_Work instructions_.
In the records below, find each line that holds "TRUE" and return it.
[Opening Supplied material section]
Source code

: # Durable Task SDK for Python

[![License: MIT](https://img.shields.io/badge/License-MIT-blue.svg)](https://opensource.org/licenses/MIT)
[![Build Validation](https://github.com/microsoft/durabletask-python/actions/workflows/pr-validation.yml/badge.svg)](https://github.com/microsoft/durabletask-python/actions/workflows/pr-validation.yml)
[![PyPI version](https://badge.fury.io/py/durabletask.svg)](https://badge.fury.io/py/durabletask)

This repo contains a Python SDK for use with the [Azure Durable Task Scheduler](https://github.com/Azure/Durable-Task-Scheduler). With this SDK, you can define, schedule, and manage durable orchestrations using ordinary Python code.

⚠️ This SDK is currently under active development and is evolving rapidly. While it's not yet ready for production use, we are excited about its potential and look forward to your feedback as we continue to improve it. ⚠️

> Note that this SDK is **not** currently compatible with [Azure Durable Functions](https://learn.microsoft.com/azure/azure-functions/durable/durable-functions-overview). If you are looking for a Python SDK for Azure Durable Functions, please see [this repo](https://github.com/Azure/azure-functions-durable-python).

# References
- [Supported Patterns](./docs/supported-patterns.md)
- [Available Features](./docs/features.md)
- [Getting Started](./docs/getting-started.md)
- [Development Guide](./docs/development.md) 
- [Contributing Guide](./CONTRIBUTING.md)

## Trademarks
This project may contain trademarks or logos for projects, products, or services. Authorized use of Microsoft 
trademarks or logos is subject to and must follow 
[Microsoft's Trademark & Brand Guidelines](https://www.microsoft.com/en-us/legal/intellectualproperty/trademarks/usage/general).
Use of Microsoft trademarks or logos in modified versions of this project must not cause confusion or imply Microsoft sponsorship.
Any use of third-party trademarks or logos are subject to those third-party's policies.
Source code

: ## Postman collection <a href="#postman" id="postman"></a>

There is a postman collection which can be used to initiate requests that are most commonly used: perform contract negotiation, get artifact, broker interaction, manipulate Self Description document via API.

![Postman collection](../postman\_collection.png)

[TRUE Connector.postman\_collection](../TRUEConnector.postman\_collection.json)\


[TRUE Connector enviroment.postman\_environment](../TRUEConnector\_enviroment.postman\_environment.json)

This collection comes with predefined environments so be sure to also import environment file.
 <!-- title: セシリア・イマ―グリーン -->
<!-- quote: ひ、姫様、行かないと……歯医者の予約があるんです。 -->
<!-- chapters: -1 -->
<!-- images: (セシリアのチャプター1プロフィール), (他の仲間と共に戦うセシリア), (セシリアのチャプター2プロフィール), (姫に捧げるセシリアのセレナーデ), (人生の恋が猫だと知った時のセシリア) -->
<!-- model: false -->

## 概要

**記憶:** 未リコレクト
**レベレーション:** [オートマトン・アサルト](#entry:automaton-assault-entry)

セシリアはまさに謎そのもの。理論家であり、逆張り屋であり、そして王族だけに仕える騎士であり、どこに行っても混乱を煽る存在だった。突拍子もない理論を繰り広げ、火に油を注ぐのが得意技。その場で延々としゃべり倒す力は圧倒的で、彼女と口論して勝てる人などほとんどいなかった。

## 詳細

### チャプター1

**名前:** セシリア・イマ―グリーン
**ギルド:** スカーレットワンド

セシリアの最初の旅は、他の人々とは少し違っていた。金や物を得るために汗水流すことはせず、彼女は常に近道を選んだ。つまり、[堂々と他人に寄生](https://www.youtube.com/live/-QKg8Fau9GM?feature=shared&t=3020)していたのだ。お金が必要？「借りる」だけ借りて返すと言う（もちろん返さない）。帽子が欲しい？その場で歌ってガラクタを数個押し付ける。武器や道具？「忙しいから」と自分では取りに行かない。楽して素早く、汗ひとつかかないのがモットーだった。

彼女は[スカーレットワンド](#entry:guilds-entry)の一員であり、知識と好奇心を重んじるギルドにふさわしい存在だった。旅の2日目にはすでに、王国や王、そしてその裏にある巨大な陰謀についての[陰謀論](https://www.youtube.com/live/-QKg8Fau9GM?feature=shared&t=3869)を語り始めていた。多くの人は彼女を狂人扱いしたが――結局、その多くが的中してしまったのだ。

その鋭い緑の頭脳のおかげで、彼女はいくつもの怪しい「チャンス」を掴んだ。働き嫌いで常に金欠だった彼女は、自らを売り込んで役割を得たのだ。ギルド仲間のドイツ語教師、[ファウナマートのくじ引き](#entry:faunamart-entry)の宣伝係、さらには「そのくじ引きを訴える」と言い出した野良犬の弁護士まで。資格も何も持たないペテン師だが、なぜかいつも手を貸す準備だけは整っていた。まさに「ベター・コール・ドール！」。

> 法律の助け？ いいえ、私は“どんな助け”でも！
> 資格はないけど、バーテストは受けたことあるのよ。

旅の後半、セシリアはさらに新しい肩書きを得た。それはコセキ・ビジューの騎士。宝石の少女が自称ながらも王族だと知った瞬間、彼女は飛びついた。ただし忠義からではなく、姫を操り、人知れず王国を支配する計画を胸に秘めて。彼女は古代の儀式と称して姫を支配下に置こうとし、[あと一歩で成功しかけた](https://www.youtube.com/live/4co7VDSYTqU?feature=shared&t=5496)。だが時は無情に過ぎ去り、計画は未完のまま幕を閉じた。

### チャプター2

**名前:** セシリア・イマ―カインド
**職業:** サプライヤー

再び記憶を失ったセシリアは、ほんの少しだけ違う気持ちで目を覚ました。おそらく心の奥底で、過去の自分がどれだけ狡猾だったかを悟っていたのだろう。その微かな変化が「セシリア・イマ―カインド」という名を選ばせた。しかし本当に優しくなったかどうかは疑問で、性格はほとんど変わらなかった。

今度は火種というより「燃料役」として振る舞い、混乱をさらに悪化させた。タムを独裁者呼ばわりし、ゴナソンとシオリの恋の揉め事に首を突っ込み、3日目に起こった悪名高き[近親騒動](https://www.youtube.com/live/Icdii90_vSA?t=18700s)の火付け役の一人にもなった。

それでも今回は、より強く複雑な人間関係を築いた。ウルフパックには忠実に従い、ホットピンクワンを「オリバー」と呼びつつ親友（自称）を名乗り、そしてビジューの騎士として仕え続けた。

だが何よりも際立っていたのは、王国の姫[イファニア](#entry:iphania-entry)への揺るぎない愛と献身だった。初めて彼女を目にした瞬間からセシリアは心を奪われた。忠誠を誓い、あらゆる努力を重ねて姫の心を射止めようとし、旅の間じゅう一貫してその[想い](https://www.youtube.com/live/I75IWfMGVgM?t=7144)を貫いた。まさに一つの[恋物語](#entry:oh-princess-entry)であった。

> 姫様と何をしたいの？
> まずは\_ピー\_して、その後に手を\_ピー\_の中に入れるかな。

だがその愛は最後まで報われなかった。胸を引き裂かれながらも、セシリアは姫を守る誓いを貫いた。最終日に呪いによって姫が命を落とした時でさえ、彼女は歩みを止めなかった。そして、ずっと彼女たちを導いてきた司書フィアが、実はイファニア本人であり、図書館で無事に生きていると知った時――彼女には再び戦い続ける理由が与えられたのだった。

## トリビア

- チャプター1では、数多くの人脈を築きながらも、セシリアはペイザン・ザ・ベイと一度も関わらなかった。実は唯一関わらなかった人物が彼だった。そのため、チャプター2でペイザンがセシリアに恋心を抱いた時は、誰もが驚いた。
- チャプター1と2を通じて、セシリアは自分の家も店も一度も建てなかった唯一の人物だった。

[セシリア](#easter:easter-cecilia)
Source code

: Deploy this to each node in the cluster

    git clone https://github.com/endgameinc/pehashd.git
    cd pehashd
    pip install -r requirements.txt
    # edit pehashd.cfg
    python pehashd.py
[Closing Supplied material section]
_Answer space_.
[TRUE Connector.postman\_collection](../TRUEConnector.postman\_collection.json)\
[TRUE Connector enviroment.postman\_environment](../TRUEConnector\_enviroment.postman\_environment.json)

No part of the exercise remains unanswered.